Several months ago I made a decision that I needed to write more consistently on this blog. If you’ve been following the blog, you know the reasons for that, and I sincerely believed it would be good for me to be able to write here and share my challenges. It’s an added bonus when I feel like candidly sharing my own struggles might help those who take the time to read what I write. I can look back over the months and know that it HAS been helpful—at least to me. And I’ve received some wonderful comments and emails from some of you that have lifted my spirits. So, what is this thing about human nature that makes it so difficult to do the very thing that we know will help us feel better? For WEEKS I have thought every day that I need to write something for the blog and get my daughter to post it (due to my enormous lack of computer knowledge) and every day I have felt a little more uncomfortable over the fact that another day has passed without that goal being accomplished. It’s not really that difficult for me to sit down at the computer and write something the length of a reasonable blog post. And it’s not like I can’t think of something to write about. I’ve found some great quotes since I last wrote here that would be worth sharing. I’ve seen some wonderful inspirational things on Youtube and I’ve thought about putting a link or two here and talking about what I learned. I could do that, and I probably will in time. But today I’m more caught up in examining the reason why we as human beings tend to procrastinate. Perhaps I’m being presumptuous to say that it’s so common among the majority of us humans; maybe I’m in a minority. It just seems so difficult to get myself to do simple tasks that I know will make me feel better if I do them.
Eat a salad. Get that bill mailed. Email that person that you love sharing letters with. Remove some dust from your living area. Throw out the food in your fridge that stopped being edible long ago. Do that load of laundry so you have clean pajamas. Doing a load of underwear before you actually run out would be good. Etc. Etc. Etc.

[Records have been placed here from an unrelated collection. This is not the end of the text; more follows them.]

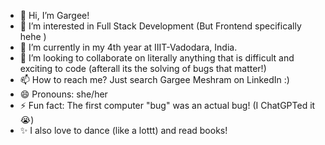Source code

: - 👋 Hi, I’m Gargee!
- 👀 I’m interested in Full Stack Development (But Frontend specifically hehe )
- 🌱 I’m currently in my 4th year at IIIT-Vadodara, India.
- 💞️ I’m looking to collaborate on literally anything that is difficult and exciting to code (afterall its the solving of bugs that matter!)
- 📫 How to reach me? Just search Gargee Meshram on LinkedIn :)
- 😄 Pronouns: she/her
- ⚡ Fun fact: The first computer "bug" was an actual bug! (I ChatGPTed it 😭)
- ✨ I also love to dance (like a lottt) and read books!

<!---
gargeem29/gargeem29 is a ✨ special ✨ repository because its `README.md` (this file) appears on your GitHub profile.
You can click the Preview link to take a look at your changes.
--->
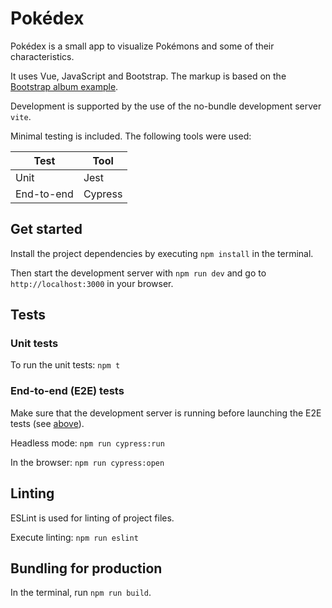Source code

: # Pokédex

Pokédex is a small app to visualize Pokémons and some of their characteristics.

It uses Vue, JavaScript and Bootstrap. The markup is based on the [Bootstrap album example](https://getbootstrap.com/docs/4.0/examples/album/).

Development is supported by the use of the no-bundle development server `vite`.

Minimal testing is included. The following tools were used:

| Test       | Tool    |
| ---------- | ------- |
| Unit       | Jest    |
| End-to-end | Cypress |

## Get started

Install the project dependencies by executing `npm install` in the terminal.

Then start the development server with `npm run dev` and go to `http://localhost:3000` in your browser.

## Tests

### Unit tests

To run the unit tests: `npm t`

### End-to-end (E2E) tests

Make sure that the development server is running before launching the E2E tests (see [above](#get-started)).

Headless mode: `npm run cypress:run`

In the browser: `npm run cypress:open`

## Linting

ESLint is used for linting of project files.

Execute linting: `npm run eslint`

## Bundling for production

In the terminal, run `npm run build`.
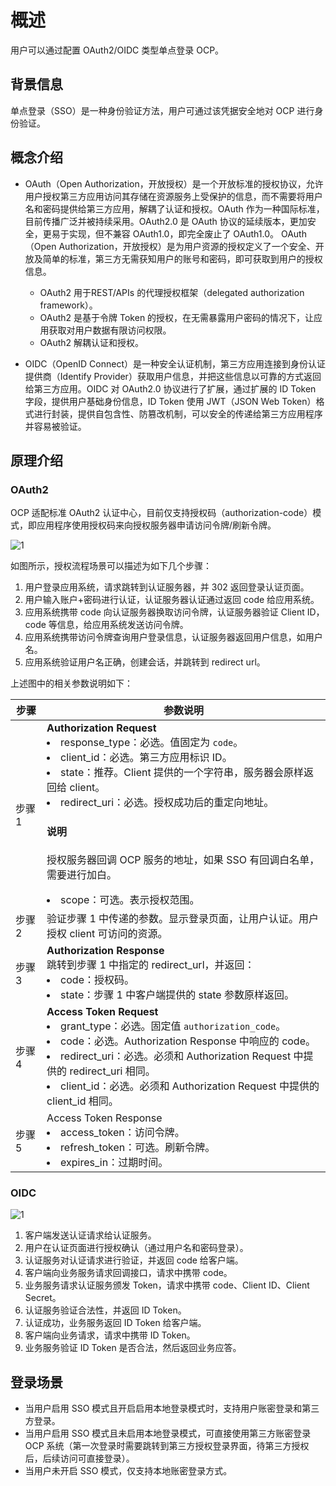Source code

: # 概述

用户可以通过配置 OAuth2/OIDC 类型单点登录 OCP。

## 背景信息

单点登录（SSO）是一种身份验证方法，用户可通过该凭据安全地对 OCP 进行身份验证。

## 概念介绍

* OAuth（Open Authorization，开放授权）是一个开放标准的授权协议，允许用户授权第三方应用访问其存储在资源服务上受保护的信息，而不需要将用户名和密码提供给第三方应用，解耦了认证和授权。OAuth 作为一种国际标准，目前传播广泛并被持续采用。OAuth2.0 是 OAuth 协议的延续版本，更加安全，更易于实现，但不兼容 OAuth1.0，即完全废止了 OAuth1.0。 OAuth（Open Authorization，开放授权）是为用户资源的授权定义了一个安全、开放及简单的标准，第三方无需获知用户的账号和密码，即可获取到用户的授权信息。

  * OAuth2 用于REST/APIs 的代理授权框架（delegated authorization framework）。
  * OAuth2 是基于令牌 Token 的授权，在无需暴露用户密码的情况下，让应用获取对用户数据有限访问权限。
  * OAuth2 解耦认证和授权。

* OIDC（OpenID Connect）是一种安全认证机制，第三方应用连接到身份认证提供商（Identify Provider）获取用户信息，并把这些信息以可靠的方式返回给第三方应用。OIDC 对 OAuth2.0 协议进行了扩展，通过扩展的 ID Token 字段，提供用户基础身份信息，ID Token 使用 JWT（JSON Web Token）格式进行封装，提供自包含性、防篡改机制，可以安全的传递给第三方应用程序并容易被验证。

## 原理介绍

### OAuth2

OCP 适配标准 OAuth2 认证中心，目前仅支持授权码（authorization-code）模式，即应用程序使用授权码来向授权服务器申请访问令牌/刷新令牌。

![1](https://obbusiness-private.oss-cn-shanghai.aliyuncs.com/doc/img/ocp/432/OAuth2.png)

如图所示，授权流程场景可以描述为如下几个步骤：

1. 用户登录应用系统，请求跳转到认证服务器，并 302 返回登录认证页面。
2. 用户输入账户+密码进行认证，认证服务器认证通过返回 code 给应用系统。
3. 应用系统携带 code 向认证服务器换取访问令牌，认证服务器验证 Client ID，code 等信息，给应用系统发送访问令牌。
4. 应用系统携带访问令牌查询用户登录信息，认证服务器返回用户信息，如用户名。
5. 应用系统验证用户名正确，创建会话，并跳转到 redirect url。

上述图中的相关参数说明如下：

| **步骤** | **参数说明** |
|--------|---------|
| 步骤 1 | **Authorization Request**<li>response_type：必选。值固定为 `code`。</li><li>client_id：必选。第三方应用标识 ID。</li><li>state：推荐。Client 提供的一个字符串，服务器会原样返回给 client。</li><li>redirect_uri：必选。授权成功后的重定向地址。<main id="notice" type='explain'><h4>说明</h4><p>授权服务器回调 OCP 服务的地址，如果 SSO 有回调白名单，需要进行加白。</p></main></li><li>scope：可选。表示授权范围。</li> |
| 步骤 2 | 验证步骤 1 中传递的参数。显示登录页面，让用户认证。用户授权 client 可访问的资源。 |
| 步骤 3 | **Authorization Response** <br>跳转到步骤 1 中指定的 redirect_url，并返回：<li>code：授权码。</li><li>state：步骤 1 中客户端提供的 state 参数原样返回。</li>  |
| 步骤 4 | **Access Token Request**<li>grant_type：必选。固定值 `authorization_code`。 </li><li>code：必选。Authorization Response 中响应的 code。</li><li>redirect_uri：必选。必须和 Authorization Request 中提供的 redirect_uri 相同。</li><li>client_id：必选。必须和 Authorization Request 中提供的 client_id 相同。</li> |
| 步骤 5 | Access Token Response <li> access_token：访问令牌。</li><li>refresh_token：可选。刷新令牌。</li><li>expires_in：过期时间。</li> |

### OIDC

![1](https://obbusiness-private.oss-cn-shanghai.aliyuncs.com/doc/img/ocp/432/oidc.png)

1. 客户端发送认证请求给认证服务。
2. 用户在认证页面进行授权确认（通过用户名和密码登录）。
3. 认证服务对认证请求进行验证，并返回 code 给客户端。
4. 客户端向业务服务请求回调接口，请求中携带 code。
5. 业务服务请求认证服务颁发 Token，请求中携带 code、Client ID、Client Secret。
6. 认证服务验证合法性，并返回 ID Token。
7. 认证成功，业务服务返回 ID Token 给客户端。
8. 客户端向业务请求，请求中携带 ID Token。
9. 业务服务验证 ID Token 是否合法，然后返回业务应答。

## 登录场景

* 当用户启用 SSO 模式且开启启用本地登录模式时，支持用户账密登录和第三方登录。
* 当用户启用 SSO 模式且未启用本地登录模式，可直接使用第三方账密登录 OCP 系统（第一次登录时需要跳转到第三方授权登录界面，待第三方授权后，后续访问可直接登录）。
* 当用户未开启 SSO 模式，仅支持本地账密登录方式。

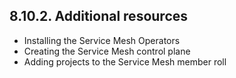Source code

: ## 8.10.2. Additional resources

- Installing the Service Mesh Operators
- Creating the Service Mesh control plane
- Adding projects to the Service Mesh member roll

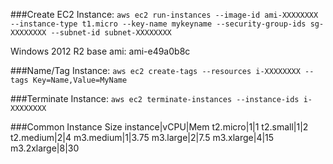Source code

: ###Create EC2 Instance:
`aws ec2 run-instances --image-id ami-XXXXXXXX --instance-type t1.micro --key-name mykeyname --security-group-ids sg-XXXXXXXX --subnet-id subnet-XXXXXXXX`

Windows 2012 R2 base ami: ami-e49a0b8c

###Name/Tag Instance:
`aws ec2 create-tags --resources i-XXXXXXXX --tags Key=Name,Value=MyName`

###Terminate Instance:
`aws ec2 terminate-instances --instance-ids i-XXXXXXXX`

###Common Instance Size
instance|vCPU|Mem
t2.micro|1|1
t2.small|1|2
t2.medium|2|4
m3.medium|1|3.75
m3.large|2|7.5
m3.xlarge|4|15
m3.2xlarge|8|30


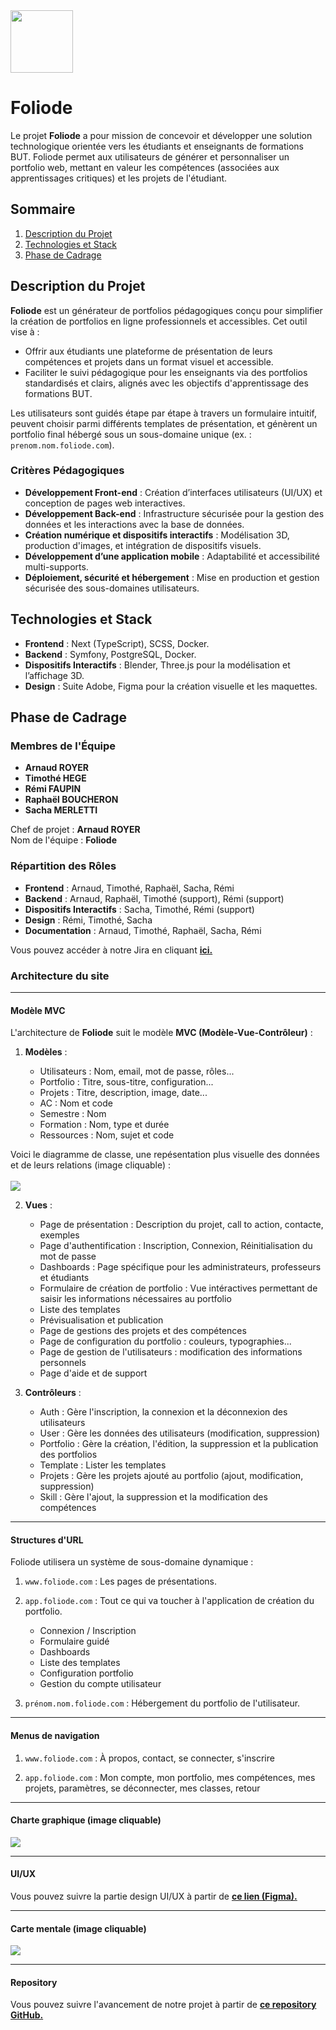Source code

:<img src="./img/Foliode_logo.jpg" style="height: 100px; width: auto;">

# Foliode


Le projet **Foliode** a pour mission de concevoir et développer une solution technologique orientée vers les étudiants et enseignants de formations BUT. Foliode permet aux utilisateurs de générer et personnaliser un portfolio web, mettant en valeur les compétences (associées aux apprentissages critiques) et les projets de l'étudiant.

## Sommaire

1. [Description du Projet](#description-du-projet)
1. [Technologies et Stack](#technologies-et-stack)
1. [Phase de Cadrage](#phase-de-cadrage)

## Description du Projet

**Foliode** est un générateur de portfolios pédagogiques conçu pour simplifier la création de portfolios en ligne professionnels et accessibles. Cet outil vise à :
- Offrir aux étudiants une plateforme de présentation de leurs compétences et projets dans un format visuel et accessible.
- Faciliter le suivi pédagogique pour les enseignants via des portfolios standardisés et clairs, alignés avec les objectifs d'apprentissage des formations BUT.

Les utilisateurs sont guidés étape par étape à travers un formulaire intuitif, peuvent choisir parmi différents templates de présentation, et génèrent un portfolio final hébergé sous un sous-domaine unique (ex. : `prenom.nom.foliode.com`).

### Critères Pédagogiques

- **Développement Front-end** : Création d’interfaces utilisateurs (UI/UX) et conception de pages web interactives.
- **Développement Back-end** : Infrastructure sécurisée pour la gestion des données et les interactions avec la base de données.
- **Création numérique et dispositifs interactifs** : Modélisation 3D, production d'images, et intégration de dispositifs visuels.
- **Développement d’une application mobile** : Adaptabilité et accessibilité multi-supports.
- **Déploiement, sécurité et hébergement** : Mise en production et gestion sécurisée des sous-domaines utilisateurs.

## Technologies et Stack

- **Frontend** : Next (TypeScript), SCSS, Docker.
- **Backend** : Symfony, PostgreSQL, Docker.
- **Dispositifs Interactifs** : Blender, Three.js pour la modélisation et l’affichage 3D.
- **Design** : Suite Adobe, Figma pour la création visuelle et les maquettes.

## Phase de Cadrage

### Membres de l'Équipe

- **Arnaud ROYER**
- **Timothé HEGE**
- **Rémi FAUPIN**
- **Raphaël BOUCHERON**
- **Sacha MERLETTI**

Chef de projet : **Arnaud ROYER** <br>
Nom de l'équipe : **Foliode**

### Répartition des Rôles

- **Frontend** : Arnaud, Timothé, Raphaël, Sacha, Rémi
- **Backend** : Arnaud, Raphaël, Timothé (support), Rémi (support)
- **Dispositifs Interactifs** : Sacha, Timothé, Rémi (support)
- **Design** : Rémi, Timothé, Sacha
- **Documentation** : Arnaud, Timothé, Raphaël, Sacha, Rémi

Vous pouvez accéder à notre Jira en cliquant <a href="https://foliode.atlassian.net/jira/software/projects/DEV/boards/1" target="_blank">**ici.**</a>


### Architecture du site

---
#### Modèle MVC

L'architecture de **Foliode** suit le modèle **MVC (Modèle-Vue-Contrôleur)** :

1. **Modèles** :

    - Utilisateurs : Nom, email, mot de passe, rôles...
    - Portfolio : Titre, sous-titre, configuration...
    - Projets : Titre, description, image, date...
    - AC : Nom et code
    - Semestre : Nom
    - Formation : Nom, type et durée
    - Ressources : Nom, sujet et code

Voici le diagramme de classe, une repésentation plus visuelle des données et de leurs relations (image cliquable) : <br><br>
<a href="https://drive.google.com/file/d/17L1hwYHG6q27l0vl99-jrbQf2sd4ThAm/view?usp=drive_link" target="_blank"><img src="./img/Foliode_DiagrammeDeClasse.jpeg"></a>

2. **Vues** :

    - Page de présentation : Description du projet, call to action, contacte, exemples
    - Page d'authentification : Inscription, Connexion, Réinitialisation du mot de passe
    - Dashboards : Page spécifique pour les administrateurs, professeurs et étudiants
    - Formulaire de création de portfolio : Vue intéractives permettant de saisir les informations nécessaires au portfolio
    - Liste des templates
    - Prévisualisation et publication
    - Page de gestions des projets et des compétences
    - Page de configuration du portfolio : couleurs, typographies...
    - Page de gestion de l'utilisateurs : modification des informations personnels
    - Page d'aide et de support

3. **Contrôleurs** : 

    - Auth : Gère l'inscription, la connexion et la déconnexion des utilisateurs
    - User : Gère les données des utilisateurs (modification, suppression)
    - Portfolio : Gère la création, l'édition, la suppression et la publication des portfolios
    - Template : Lister les templates
    - Projets : Gère les projets ajouté au portfolio (ajout, modification, suppression)
    - Skill : Gère l'ajout, la suppression et la modification des compétences

---
#### Structures d'URL

Foliode utilisera un système de sous-domaine dynamique :

1. `www.foliode.com` : Les pages de présentations.

2. `app.foliode.com` : Tout ce qui va toucher à l'application de création du portfolio.
    - Connexion / Inscription
    - Formulaire guidé
    - Dashboards
    - Liste des templates
    - Configuration portfolio
    - Gestion du compte utilisateur

3. `prénom.nom.foliode.com` : Hébergement du portfolio de l'utilisateur.

---
#### Menus de navigation

1. `www.foliode.com` : À propos, contact, se connecter, s'inscrire

2. `app.foliode.com` : Mon compte, mon portfolio, mes compétences, mes projets, paramètres, se déconnecter, mes classes, retour

---
#### Charte graphique (image cliquable)

<a href="https://drive.google.com/file/d/1yn4zQAniejSqrSqyqvprUuZYN9HmyGxC/view?usp=sharing" target="_blank"><img src="./img/Foliode_CharteGraphique.png"></a>

---
#### UI/UX

Vous pouvez suivre la partie design UI/UX à partir de <a href="https://www.figma.com/design/ROWwLlIORy6RhrFvcYBhvL/Foliode?node-id=0-1&node-type=canvas&t=nkLLfDURPWkMKEpb-0" target="_blank">**ce lien (Figma).**</a>

---
#### Carte mentale (image cliquable)

<a href="https://drive.google.com/file/d/1WdU3ITDN-tQ3WrOgX73Z--GppDdzbXXJ/view?usp=sharing" target="_blank"><img src="./img/Foliode_MindMap.jpg"></a>

---
#### Repository
Vous pouvez suivre l'avancement de notre projet à partir de <a href="https://github.com/itsarnaud/Foliode" target=_blank>**ce repository GitHub.**</a>
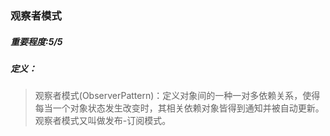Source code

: ### 观察者模式
##### 重要程度:5/5
##### 定义：
> 观察者模式(ObserverPattern)：定义对象间的一种一对多依赖关系，使得每当一个对象状态发生改变时，其相关依赖对象皆得到通知并被自动更新。
观察者模式又叫做发布-订阅模式。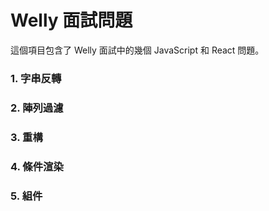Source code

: # Welly 面試問題

這個項目包含了 Welly 面試中的幾個 JavaScript 和 React 問題。


### 1. 字串反轉

### 2. 陣列過濾

### 3. 重構

### 4. 條件渲染

### 5. 組件

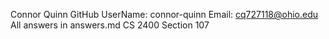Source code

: Connor Quinn
GitHub UserName: connor-quinn
Email: cq727118@ohio.edu
 All answers in answers.md
CS 2400 Section 107
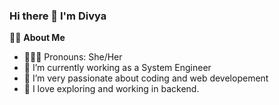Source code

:### Hi there 👋 I'm Divya

👩‍💻 **About Me**

- 👩🏻‍💻 Pronouns: She/Her
- 🔭 I’m currently working as a System Engineer
- 🌱 I’m very passionate about coding and web developement
- 🧭 I love exploring and working in backend.

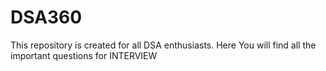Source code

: # DSA360
This repository is created for all DSA enthusiasts. Here You will find all the important questions for INTERVIEW
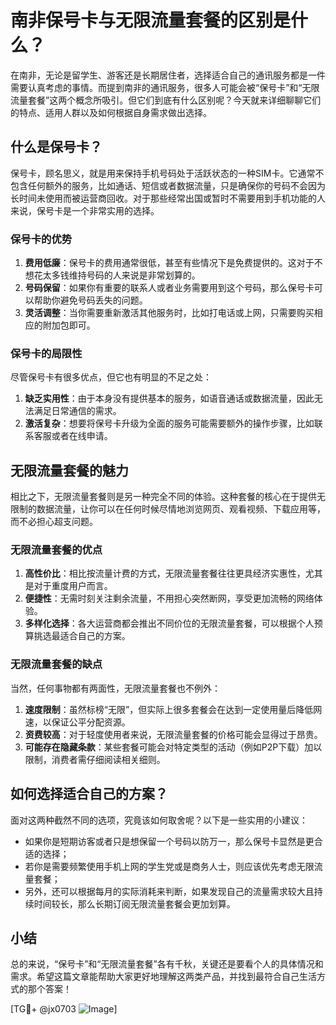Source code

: # 南非保号卡与无限流量套餐的区别是什么？

在南非，无论是留学生、游客还是长期居住者，选择适合自己的通讯服务都是一件需要认真考虑的事情。而提到南非的通讯服务，很多人可能会被“保号卡”和“无限流量套餐”这两个概念所吸引。但它们到底有什么区别呢？今天就来详细聊聊它们的特点、适用人群以及如何根据自身需求做出选择。

## 什么是保号卡？

保号卡，顾名思义，就是用来保持手机号码处于活跃状态的一种SIM卡。它通常不包含任何额外的服务，比如通话、短信或者数据流量，只是确保你的号码不会因为长时间未使用而被运营商回收。对于那些经常出国或暂时不需要用到手机功能的人来说，保号卡是一个非常实用的选择。

### 保号卡的优势

1. **费用低廉**：保号卡的费用通常很低，甚至有些情况下是免费提供的。这对于不想花太多钱维持号码的人来说是非常划算的。
2. **号码保留**：如果你有重要的联系人或者业务需要用到这个号码，那么保号卡可以帮助你避免号码丢失的问题。
3. **灵活调整**：当你需要重新激活其他服务时，比如打电话或上网，只需要购买相应的附加包即可。

### 保号卡的局限性

尽管保号卡有很多优点，但它也有明显的不足之处：

1. **缺乏实用性**：由于本身没有提供基本的服务，如语音通话或数据流量，因此无法满足日常通信的需求。
2. **激活复杂**：想要将保号卡升级为全面的服务可能需要额外的操作步骤，比如联系客服或者在线申请。

## 无限流量套餐的魅力

相比之下，无限流量套餐则是另一种完全不同的体验。这种套餐的核心在于提供无限制的数据流量，让你可以在任何时候尽情地浏览网页、观看视频、下载应用等，而不必担心超支问题。

### 无限流量套餐的优点

1. **高性价比**：相比按流量计费的方式，无限流量套餐往往更具经济实惠性，尤其是对于重度用户而言。
2. **便捷性**：无需时刻关注剩余流量，不用担心突然断网，享受更加流畅的网络体验。
3. **多样化选择**：各大运营商都会推出不同价位的无限流量套餐，可以根据个人预算挑选最适合自己的方案。

### 无限流量套餐的缺点

当然，任何事物都有两面性，无限流量套餐也不例外：

1. **速度限制**：虽然标榜“无限”，但实际上很多套餐会在达到一定使用量后降低网速，以保证公平分配资源。
2. **资费较高**：对于轻度使用者来说，无限流量套餐的价格可能会显得过于昂贵。
3. **可能存在隐藏条款**：某些套餐可能会对特定类型的活动（例如P2P下载）加以限制，消费者需仔细阅读相关细则。

## 如何选择适合自己的方案？

面对这两种截然不同的选项，究竟该如何取舍呢？以下是一些实用的小建议：

- 如果你是短期访客或者只是想保留一个号码以防万一，那么保号卡显然是更合适的选择；
- 若你是需要频繁使用手机上网的学生党或是商务人士，则应该优先考虑无限流量套餐；
- 另外，还可以根据每月的实际消耗来判断，如果发现自己的流量需求较大且持续时间较长，那么长期订阅无限流量套餐会更加划算。

## 小结

总的来说，“保号卡”和“无限流量套餐”各有千秋，关键还是要看个人的具体情况和需求。希望这篇文章能帮助大家更好地理解这两类产品，并找到最符合自己生活方式的那个答案！

[TG💪+ @jx0703 ![Image](https://github.com/user-attachments/assets/dbca1d08-cadb-493c-b0ec-ad6f7a83f270)]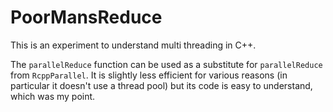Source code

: # PoorMansReduce

This is an experiment to understand multi threading in C++.

The `parallelReduce` function  can be used as a substitute for `parallelReduce` from `RcppParallel`.
It is slightly less efficient for various reasons (in particular it doesn't use a thread pool)
but its code is easy to understand, which was my point.
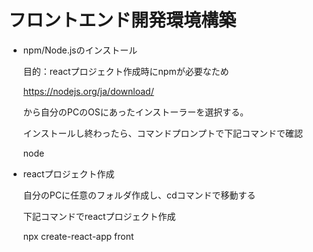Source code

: 
# フロントエンド開発環境構築
* npm/Node.jsのインストール

  目的：reactプロジェクト作成時にnpmが必要なため

  https://nodejs.org/ja/download/
  
  から自分のPCのOSにあったインストーラーを選択する。
  
  インストールし終わったら、コマンドプロンプトで下記コマンドで確認
  
  node
  
 * reactプロジェクト作成
 
   自分のPCに任意のフォルダ作成し、cdコマンドで移動する
   
   下記コマンドでreactプロジェクト作成
   
   npx create-react-app front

Already as I’m writing I’m wondering why I’ve put this off so long. It’s not that big of a deal. Is it? Well, I don’t know what YOUR reasons might be for procrastinating (assuming that at least one person reading this is a procrastinator) but I’ve been giving a great deal of thought as to my own. And most of it comes back to that depression thing which was confessed here many months ago, and I have since written about multiple times. Sometimes depression is present without any obvious reasons, and I believe that’s when medical intervention is perhaps necessary. For me, I struggle with physical pain and illness every day. And even though I’ve been known to do some amazing writing in spite of it, motivating myself to do anything before it’s urgent is more often than not just plain hard. I can also say there’s been more than a fair amount of crisis with some loved ones lately. And when someone you love is struggling, or even suffering, it’s difficult to look past the draining effects of such challenges and feel capable of doing anything at all. STILL would I not be better off to sit down here with you and share my feelings as opposed to avoiding them? Perhaps I could have felt my own burdens lifted by writing about them here. Perhaps I could have offered some validation or perspective for someone else. As trivial as it sounds, I think of comparing it to taking the time to cut up some vegetables in order to eat a salad instead of something less healthy. It’s not THAT big of a deal, and the results are obviously good. So, why is it so difficult to get past this vague sensation of stagnancy that feels like an enormous ball and chain that slows me down and holds me back?
I don’t have any obvious answers or insights beyond that. Maybe you do. I just keep making to-do lists so my foggy brain can keep track of what’s important, and I force myself to do what needs to be done. But I would like to cross more things off that list before they become urgent, as opposed to having it feel like such a burden. That’s my hope for today: to be more motivated and productive this week, and to form some better habits about doing so as a way of life. There, I’ve written a blog post. Task completed. Now, that wasn’t so hard! I would love to know if ANYONE out there relates to it in any way. Or is it just me?
Given my recent stagnancy in this area, I also had the thought that perhaps it’s a good time to do some simple Q&A right here. I often get emails with questions, and back in the day when I was able to do more public speaking, I was bombarded with questions. So, if you have any questions you would like to have answered here, email me at firstname.lastname@example.org
With your question include how you would like yourself identified when I post the answers. Such as: Buffy from Sunnydale. Or: Mary Margaret from Storybrooke. Or you can use an online handle like: stormtrooper47. Or: wanttogotohogwarts89. Okay, just getting silly now.
I hope you’re all having a good week. Here in Utah Valley, I am enjoying the autumn weather. This is my favorite time of year, and in spite of my daily struggles, I take some moments every day to soak in the cooling temperatures and the color of the leaves changing. May God bless you all, and with any luck I’ll be back here posting again very soon. It’s a worthy goal.